Ohio officials said Tuesday that an oil and gas well near the site of two small earthquakes was undergoing hydraulic fracturing, or fracking, when the quakes occurred.
The State Department of Natural Resources ordered work halted at the well and six others in Poland Township, near the Pennsylvania border, on Monday after the two earthquakes earlier in the day. The quakes, of magnitude 2.6 and 3.0, caused no damage or injuries but were felt in nearby towns.
The department said it acted “out of an abundance of caution” to suspend the operation by Hilcorp Energy, a large independent oil and gas producer based in Houston. It is the only such operator in the area, which is about 15 miles southeast of Youngstown.
Mark Bruce, a spokesman for the department, said it was too early to determine whether drilling operations induced the earthquakes. “What we’re focusing on now is getting all the data from the company,” he said. “We’ll examine it first and decide next steps after that.”
But Mr. Bruce said one of the affected wells had been undergoing fracking to release oil and gas. In fracking, large amounts of water, sand and chemicals are pumped into a well to break up the rock — in this case, a formation known as the Utica shale — to free hydrocarbons.
Over the past decade, shale oil and gas production has been linked to earthquakes in Ohio, Arkansas, Oklahoma and other states, and in several countries. In most cases, however, the quakes were tied to disposal wells, in which wastewater from oil and gas production is injected under pressure into permeable rock formations. The water is thought to alter pressures underground and unclamp old faults, allowing them to slip.
There have been only a few instances — in British Columbia, England and south-central Oklahoma — in which the fracking itself was thought to have induced quakes large enough to be felt.
Mr. Bruce said there were no disposal wells in the area where the quakes occurred Monday.
A disposal well in Youngstown was permanently shut in 2012 after it was linked to a series of quakes that began there three years ago, and no new disposal wells have been allowed within five miles of the site.
Hilcorp Energy said it was cooperating with the state investigation. “We are not aware of any evidence to connect our operations to these events,” the company said in a statement, pointing out that other wells had been drilled in the Utica shale in Ohio in recent years without a problem.
A spokesman for the company said drilling of the wells in Poland Township, at an old landfill, had begun in 2012. The wells were in various stages of completion, he said, and only one was producing oil and gas. They were drilled to a depth of about 1.5 miles and then extended horizontally for about a mile through the shale.
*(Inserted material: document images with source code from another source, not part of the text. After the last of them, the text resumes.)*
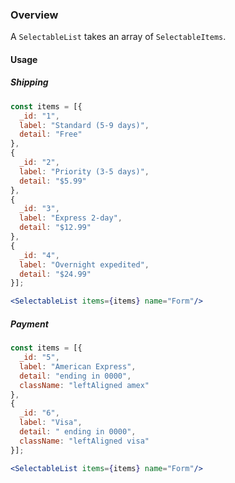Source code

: ### Overview

A `SelectableList` takes an array of `SelectableItems`.

#### Usage

##### Shipping

```jsx noeditor
const items = [{
  _id: "1",
  label: "Standard (5-9 days)",
  detail: "Free"
},
{
  _id: "2",
  label: "Priority (3-5 days)",
  detail: "$5.99"
},
{
  _id: "3",
  label: "Express 2-day",
  detail: "$12.99"
},
{
  _id: "4",
  label: "Overnight expedited",
  detail: "$24.99"
}];

<SelectableList items={items} name="Form"/>
```

##### Payment

```jsx noeditor
const items = [{
  _id: "5",
  label: "American Express",
  detail: "ending in 0000",
  className: "leftAligned amex"
},
{
  _id: "6",
  label: "Visa",
  detail: " ending in 0000",
  className: "leftAligned visa"
}];

<SelectableList items={items} name="Form"/>
```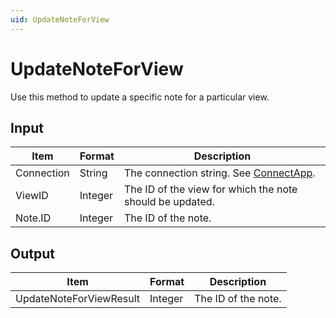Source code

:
 ```yaml
---
uid: UpdateNoteForView
---
```


# UpdateNoteForView

Use this method to update a specific note for a particular view.

## Input

| Item       | Format  | Description                                                                          |
|------------|---------|--------------------------------------------------------------------------------------|
| Connection | String  | The connection string. See [ConnectApp](xref:ConnectApp). |
| ViewID     | Integer | The ID of the view for which the note should be updated.                             |
| Note.ID    | Integer | The ID of the note.                                                                  |

## Output

| Item                     | Format  | Description         |
|--------------------------|---------|---------------------|
| UpdateNoteForView­Result | Integer | The ID of the note. |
That depth is the same recorded for the first quake Monday by the United States Geological Survey, although depth measurements for earthquakes are often only approximate. The first quake, of magnitude 3.0, occurred around 2:30 a.m., followed by the 2.6-magnitude quake nine hours later. Preliminary analysis showed they were centered within several thousand feet of the wells. The smaller quake was estimated to have originated about three miles underground.
During the series of quakes in Youngstown in 2011 and 2012, state officials called in geoscientists to analyze the quake data and study the geology of the area.